» Problem statement:
Look below for the line that contains "Se $\cal F$", then copy it and each following line exactly, through and including the line that contains "e $\cal C$.".

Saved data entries
= Beginning of Section =
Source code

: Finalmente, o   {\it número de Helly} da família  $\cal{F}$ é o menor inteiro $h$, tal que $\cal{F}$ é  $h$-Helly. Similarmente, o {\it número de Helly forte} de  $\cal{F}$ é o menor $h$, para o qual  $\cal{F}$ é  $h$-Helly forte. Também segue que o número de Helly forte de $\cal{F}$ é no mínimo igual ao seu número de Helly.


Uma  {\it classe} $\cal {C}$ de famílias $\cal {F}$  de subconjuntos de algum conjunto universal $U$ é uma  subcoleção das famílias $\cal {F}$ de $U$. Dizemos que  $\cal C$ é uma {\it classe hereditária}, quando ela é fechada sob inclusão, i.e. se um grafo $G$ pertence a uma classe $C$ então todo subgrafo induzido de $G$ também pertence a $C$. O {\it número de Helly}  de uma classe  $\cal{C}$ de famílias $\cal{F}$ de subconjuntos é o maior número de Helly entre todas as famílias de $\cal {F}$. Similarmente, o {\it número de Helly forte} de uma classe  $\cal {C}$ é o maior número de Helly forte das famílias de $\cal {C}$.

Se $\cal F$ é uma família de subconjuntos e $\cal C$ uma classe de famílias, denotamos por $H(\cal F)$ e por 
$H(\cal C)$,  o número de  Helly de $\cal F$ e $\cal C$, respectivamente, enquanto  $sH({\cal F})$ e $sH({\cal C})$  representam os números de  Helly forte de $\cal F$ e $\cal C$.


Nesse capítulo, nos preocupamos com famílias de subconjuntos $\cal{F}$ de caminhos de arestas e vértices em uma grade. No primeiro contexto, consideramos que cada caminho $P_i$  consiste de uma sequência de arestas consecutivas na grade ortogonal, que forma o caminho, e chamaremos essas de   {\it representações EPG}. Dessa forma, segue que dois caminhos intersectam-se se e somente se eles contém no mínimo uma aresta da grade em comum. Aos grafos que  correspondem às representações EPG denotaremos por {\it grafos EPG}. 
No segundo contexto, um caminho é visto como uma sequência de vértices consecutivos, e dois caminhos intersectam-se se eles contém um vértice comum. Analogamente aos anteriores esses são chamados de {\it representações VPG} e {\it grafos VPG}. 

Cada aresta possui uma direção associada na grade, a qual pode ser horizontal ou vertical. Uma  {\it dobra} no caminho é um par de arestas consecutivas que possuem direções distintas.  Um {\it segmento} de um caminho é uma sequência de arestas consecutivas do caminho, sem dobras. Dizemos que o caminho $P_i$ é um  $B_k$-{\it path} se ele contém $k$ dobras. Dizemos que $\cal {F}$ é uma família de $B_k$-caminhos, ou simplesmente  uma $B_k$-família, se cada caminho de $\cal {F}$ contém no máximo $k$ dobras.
= End of Section =
= Beginning of Section =
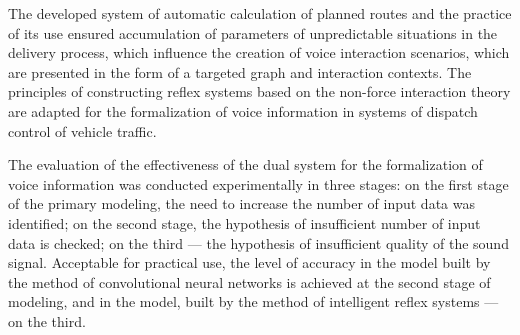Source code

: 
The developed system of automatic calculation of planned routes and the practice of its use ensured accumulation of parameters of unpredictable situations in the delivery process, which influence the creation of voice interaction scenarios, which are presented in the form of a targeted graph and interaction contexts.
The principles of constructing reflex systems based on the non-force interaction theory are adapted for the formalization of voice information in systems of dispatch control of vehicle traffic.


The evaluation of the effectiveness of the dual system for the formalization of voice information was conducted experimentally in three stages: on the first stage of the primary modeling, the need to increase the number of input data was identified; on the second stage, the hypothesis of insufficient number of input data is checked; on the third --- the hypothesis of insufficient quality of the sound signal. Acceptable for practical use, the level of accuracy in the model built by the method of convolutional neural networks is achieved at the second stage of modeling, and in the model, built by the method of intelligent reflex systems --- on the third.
= End of Section =
» Solution to the problem:
Se $\cal F$ é uma família de subconjuntos e $\cal C$ uma classe de famílias, denotamos por $H(\cal F)$ e por 
$H(\cal C)$,  o número de  Helly de $\cal F$ e $\cal C$, respectivamente, enquanto  $sH({\cal F})$ e $sH({\cal C})$  representam os números de  Helly forte de $\cal F$ e $\cal C$.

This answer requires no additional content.